On the other hand, security is a solvable problem. What’s interesting is what the data hints at beneath the surface.
The most interesting signal isn’t the growth rate or the tool counts. It’s the 50% of companies with an MCP server and no public API. It’s that 86% of companies with a MCP server don’t have a Zapier integrations.
That cohort suggests MCP might be doing something quite incredible: pulling in companies that never found the ROI to build a public API in the first place.

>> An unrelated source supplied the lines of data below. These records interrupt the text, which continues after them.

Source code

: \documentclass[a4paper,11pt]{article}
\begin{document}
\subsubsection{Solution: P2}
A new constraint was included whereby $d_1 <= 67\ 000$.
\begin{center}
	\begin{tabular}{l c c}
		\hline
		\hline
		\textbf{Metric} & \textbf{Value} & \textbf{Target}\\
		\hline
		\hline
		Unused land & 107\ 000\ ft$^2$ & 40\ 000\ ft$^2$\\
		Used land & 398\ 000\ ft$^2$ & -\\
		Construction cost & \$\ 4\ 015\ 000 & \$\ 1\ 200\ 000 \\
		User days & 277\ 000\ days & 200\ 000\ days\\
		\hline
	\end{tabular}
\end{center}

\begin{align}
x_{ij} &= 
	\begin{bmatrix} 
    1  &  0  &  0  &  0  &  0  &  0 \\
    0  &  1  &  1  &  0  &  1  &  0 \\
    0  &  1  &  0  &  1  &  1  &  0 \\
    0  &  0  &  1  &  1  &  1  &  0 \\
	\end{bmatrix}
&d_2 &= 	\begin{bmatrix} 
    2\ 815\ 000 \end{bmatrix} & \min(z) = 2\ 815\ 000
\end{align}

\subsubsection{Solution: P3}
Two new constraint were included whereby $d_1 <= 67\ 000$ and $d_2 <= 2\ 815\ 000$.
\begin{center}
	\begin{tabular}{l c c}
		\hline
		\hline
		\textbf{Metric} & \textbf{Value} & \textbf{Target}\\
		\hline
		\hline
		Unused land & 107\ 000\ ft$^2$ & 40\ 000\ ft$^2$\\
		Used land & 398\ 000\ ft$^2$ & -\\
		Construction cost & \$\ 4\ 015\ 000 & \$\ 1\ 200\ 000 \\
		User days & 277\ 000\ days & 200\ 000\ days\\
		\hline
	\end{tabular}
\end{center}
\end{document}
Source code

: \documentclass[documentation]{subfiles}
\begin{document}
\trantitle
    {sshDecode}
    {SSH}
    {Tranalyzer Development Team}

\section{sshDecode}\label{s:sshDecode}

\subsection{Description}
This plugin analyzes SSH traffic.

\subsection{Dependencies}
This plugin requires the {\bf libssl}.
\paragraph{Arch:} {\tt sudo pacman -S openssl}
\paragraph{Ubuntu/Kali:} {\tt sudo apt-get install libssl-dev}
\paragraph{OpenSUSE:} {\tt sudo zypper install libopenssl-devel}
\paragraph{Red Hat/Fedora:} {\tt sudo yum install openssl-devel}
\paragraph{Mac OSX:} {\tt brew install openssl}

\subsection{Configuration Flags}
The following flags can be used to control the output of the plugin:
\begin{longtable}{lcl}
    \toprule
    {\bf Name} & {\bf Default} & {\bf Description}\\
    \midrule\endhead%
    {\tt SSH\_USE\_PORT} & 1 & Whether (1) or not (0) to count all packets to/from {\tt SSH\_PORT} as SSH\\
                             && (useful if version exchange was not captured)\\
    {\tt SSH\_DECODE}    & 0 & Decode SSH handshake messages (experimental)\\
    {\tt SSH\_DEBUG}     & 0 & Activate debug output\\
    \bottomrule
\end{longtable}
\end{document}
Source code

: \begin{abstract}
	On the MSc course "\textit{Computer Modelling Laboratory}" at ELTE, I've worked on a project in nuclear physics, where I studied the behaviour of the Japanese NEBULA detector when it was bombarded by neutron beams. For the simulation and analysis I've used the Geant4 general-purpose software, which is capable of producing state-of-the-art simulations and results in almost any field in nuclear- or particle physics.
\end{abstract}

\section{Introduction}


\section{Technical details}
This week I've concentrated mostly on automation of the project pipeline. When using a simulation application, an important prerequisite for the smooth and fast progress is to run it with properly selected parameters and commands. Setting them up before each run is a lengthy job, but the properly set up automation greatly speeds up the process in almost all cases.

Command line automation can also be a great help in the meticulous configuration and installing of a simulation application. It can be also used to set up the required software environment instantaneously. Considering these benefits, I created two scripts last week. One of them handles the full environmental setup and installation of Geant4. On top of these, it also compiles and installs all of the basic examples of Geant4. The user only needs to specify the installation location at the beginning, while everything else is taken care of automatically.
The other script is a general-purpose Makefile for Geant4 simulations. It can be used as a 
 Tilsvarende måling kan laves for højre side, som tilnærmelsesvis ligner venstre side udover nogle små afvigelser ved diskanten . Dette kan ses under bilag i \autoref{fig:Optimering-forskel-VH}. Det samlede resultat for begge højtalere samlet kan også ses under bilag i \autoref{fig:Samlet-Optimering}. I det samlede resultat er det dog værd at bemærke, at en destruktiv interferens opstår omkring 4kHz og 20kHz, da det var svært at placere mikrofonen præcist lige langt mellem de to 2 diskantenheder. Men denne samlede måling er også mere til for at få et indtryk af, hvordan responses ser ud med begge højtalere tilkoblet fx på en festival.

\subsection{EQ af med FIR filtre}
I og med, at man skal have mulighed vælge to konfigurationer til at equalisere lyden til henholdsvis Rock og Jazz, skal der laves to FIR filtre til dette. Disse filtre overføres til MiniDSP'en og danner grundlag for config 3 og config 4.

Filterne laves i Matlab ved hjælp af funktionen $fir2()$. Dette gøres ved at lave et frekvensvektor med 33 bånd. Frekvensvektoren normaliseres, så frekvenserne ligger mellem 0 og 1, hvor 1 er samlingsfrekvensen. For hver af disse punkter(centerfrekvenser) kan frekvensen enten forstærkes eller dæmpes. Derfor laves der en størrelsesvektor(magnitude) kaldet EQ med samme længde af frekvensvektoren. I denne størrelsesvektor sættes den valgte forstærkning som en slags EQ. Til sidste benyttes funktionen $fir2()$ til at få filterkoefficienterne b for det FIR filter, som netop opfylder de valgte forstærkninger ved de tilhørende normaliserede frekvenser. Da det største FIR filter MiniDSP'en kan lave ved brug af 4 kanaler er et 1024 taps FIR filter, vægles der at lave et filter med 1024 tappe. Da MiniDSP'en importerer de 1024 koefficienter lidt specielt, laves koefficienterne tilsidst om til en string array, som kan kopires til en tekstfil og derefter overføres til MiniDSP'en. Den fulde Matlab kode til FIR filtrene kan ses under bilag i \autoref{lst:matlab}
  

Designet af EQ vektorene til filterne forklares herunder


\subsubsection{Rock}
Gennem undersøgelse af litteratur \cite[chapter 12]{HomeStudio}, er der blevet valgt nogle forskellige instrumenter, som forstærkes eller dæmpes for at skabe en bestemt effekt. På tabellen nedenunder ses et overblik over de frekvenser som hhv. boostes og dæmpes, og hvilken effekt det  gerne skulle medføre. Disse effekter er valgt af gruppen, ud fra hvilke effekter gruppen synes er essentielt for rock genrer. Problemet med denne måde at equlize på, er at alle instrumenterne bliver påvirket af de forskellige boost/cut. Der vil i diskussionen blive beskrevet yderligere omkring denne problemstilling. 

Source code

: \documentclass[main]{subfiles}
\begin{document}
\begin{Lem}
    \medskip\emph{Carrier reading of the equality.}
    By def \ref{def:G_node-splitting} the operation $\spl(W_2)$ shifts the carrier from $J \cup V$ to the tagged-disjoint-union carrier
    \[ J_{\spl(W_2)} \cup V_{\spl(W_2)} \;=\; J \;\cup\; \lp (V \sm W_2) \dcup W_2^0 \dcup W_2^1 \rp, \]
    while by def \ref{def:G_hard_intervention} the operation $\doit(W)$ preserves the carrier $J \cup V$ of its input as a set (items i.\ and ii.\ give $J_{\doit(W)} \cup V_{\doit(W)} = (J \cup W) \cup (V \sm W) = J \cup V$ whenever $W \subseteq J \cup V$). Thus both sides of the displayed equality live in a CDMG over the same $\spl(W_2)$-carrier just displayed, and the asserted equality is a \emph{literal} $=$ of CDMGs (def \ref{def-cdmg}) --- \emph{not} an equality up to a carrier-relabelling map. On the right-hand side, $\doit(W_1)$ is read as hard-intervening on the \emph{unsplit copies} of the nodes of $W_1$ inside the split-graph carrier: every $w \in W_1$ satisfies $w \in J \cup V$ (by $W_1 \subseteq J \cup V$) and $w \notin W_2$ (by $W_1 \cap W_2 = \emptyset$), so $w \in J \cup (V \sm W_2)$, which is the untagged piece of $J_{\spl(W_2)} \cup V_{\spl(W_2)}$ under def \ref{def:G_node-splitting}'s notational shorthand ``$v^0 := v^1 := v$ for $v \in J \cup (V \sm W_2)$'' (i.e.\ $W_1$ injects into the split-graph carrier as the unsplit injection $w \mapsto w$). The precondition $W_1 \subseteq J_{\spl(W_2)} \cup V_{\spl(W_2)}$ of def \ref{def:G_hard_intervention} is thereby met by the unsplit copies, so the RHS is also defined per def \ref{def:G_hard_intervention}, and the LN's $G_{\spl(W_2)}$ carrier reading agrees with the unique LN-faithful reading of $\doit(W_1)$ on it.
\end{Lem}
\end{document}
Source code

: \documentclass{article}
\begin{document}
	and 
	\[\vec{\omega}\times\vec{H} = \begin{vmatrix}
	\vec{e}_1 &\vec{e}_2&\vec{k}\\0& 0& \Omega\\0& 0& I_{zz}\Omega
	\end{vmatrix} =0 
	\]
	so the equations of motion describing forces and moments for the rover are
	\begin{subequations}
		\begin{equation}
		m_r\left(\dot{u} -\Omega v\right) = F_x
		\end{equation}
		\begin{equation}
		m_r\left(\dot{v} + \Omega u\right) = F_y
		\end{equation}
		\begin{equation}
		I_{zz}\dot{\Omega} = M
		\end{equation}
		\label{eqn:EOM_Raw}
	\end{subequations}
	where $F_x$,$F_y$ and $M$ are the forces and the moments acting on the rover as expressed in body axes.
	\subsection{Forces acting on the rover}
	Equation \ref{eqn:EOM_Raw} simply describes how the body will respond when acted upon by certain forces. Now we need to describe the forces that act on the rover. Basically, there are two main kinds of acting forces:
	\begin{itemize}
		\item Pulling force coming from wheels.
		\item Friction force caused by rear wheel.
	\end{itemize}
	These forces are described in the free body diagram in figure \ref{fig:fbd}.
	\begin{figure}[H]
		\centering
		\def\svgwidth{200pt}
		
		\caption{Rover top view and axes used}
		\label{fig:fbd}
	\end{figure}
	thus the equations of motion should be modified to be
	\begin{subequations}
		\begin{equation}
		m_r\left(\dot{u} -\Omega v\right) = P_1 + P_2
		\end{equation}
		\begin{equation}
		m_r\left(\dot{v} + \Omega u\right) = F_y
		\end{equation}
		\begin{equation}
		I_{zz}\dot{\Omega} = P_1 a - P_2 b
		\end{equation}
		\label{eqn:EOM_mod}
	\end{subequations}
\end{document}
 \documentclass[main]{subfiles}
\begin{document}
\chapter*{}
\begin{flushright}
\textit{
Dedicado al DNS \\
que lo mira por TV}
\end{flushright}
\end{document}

If AI agents become a genuine customer acquisition channel – and that’s still an if – then the calculus changes for every small business that previously had no reason to make their systems programmable.
Maybe this is a temporary spike. After all, early technology adoption is littered with experiments that never made it to production.
But five months of accelerating adoption is hard to ignore. The companies joining aren’t just your typical tech or developer infrastructure startup – they’re ski rental companies, insurance regulators, and tax filing apps in Bangladesh. That smells like the beginning of a shift where the internet becomes programmable by default.
Notes & Methodology
Notes: If anyone has any data on *demand for MCP servers*, I would love to include it somewhere in this post, as I focused primarily on the supply side 🙂
Methodology: DNS scanning of mcp.* subdomains across our tracked domain database. Infrastructure detection via CNAME resolution and IP range matching. Server fingerprinting via unauthenticated MCP initialize requests to paths /, /mcp, and /sse. SDK classification via error message patterns, HTTP headers, and JSON-RPC error codes. Tool enumeration via full MCP handshake on servers requiring no authentication. Company enrichment via LinkedIn data. Growth projections based on observed monthly new-server counts with 10% month-over-month compounding. Entire list of MCP servers I found can be found here and full source code for my analysis is in Github.